(Given data begins)
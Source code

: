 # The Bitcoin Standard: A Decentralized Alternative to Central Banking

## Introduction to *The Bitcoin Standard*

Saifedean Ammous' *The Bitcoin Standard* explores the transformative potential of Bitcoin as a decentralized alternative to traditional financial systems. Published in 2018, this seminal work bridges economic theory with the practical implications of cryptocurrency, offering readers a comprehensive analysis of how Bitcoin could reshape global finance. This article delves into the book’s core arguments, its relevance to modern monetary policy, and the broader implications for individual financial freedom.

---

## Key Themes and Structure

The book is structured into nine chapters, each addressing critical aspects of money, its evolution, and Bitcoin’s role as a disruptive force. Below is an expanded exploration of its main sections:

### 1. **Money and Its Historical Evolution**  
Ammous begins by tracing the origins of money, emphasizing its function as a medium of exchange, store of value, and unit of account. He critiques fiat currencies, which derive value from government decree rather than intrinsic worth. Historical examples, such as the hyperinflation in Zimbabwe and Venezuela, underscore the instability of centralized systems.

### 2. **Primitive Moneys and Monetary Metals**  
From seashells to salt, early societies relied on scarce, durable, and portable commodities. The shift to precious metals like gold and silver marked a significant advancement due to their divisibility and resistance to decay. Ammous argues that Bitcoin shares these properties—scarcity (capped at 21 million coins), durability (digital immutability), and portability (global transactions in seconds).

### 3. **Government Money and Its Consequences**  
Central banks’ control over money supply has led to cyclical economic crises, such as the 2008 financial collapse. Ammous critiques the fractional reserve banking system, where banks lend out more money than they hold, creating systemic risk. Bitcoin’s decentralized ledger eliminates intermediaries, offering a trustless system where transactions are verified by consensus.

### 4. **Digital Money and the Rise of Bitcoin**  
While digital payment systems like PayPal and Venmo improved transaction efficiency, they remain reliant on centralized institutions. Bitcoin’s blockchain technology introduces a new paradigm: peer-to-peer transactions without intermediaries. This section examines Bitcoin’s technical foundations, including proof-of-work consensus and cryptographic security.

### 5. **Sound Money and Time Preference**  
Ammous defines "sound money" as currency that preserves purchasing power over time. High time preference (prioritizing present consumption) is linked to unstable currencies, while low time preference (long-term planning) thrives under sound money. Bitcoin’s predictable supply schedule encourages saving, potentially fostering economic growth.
(Given data ends)
The lines above from the one containing "The book is" through the one containing "### 1. **Money" are to be set down exactly, and no others.

The book is structured into nine chapters, each addressing critical aspects of money, its evolution, and Bitcoin’s role as a disruptive force. Below is an expanded exploration of its main sections:

### 1. **Money and Its Historical Evolution**  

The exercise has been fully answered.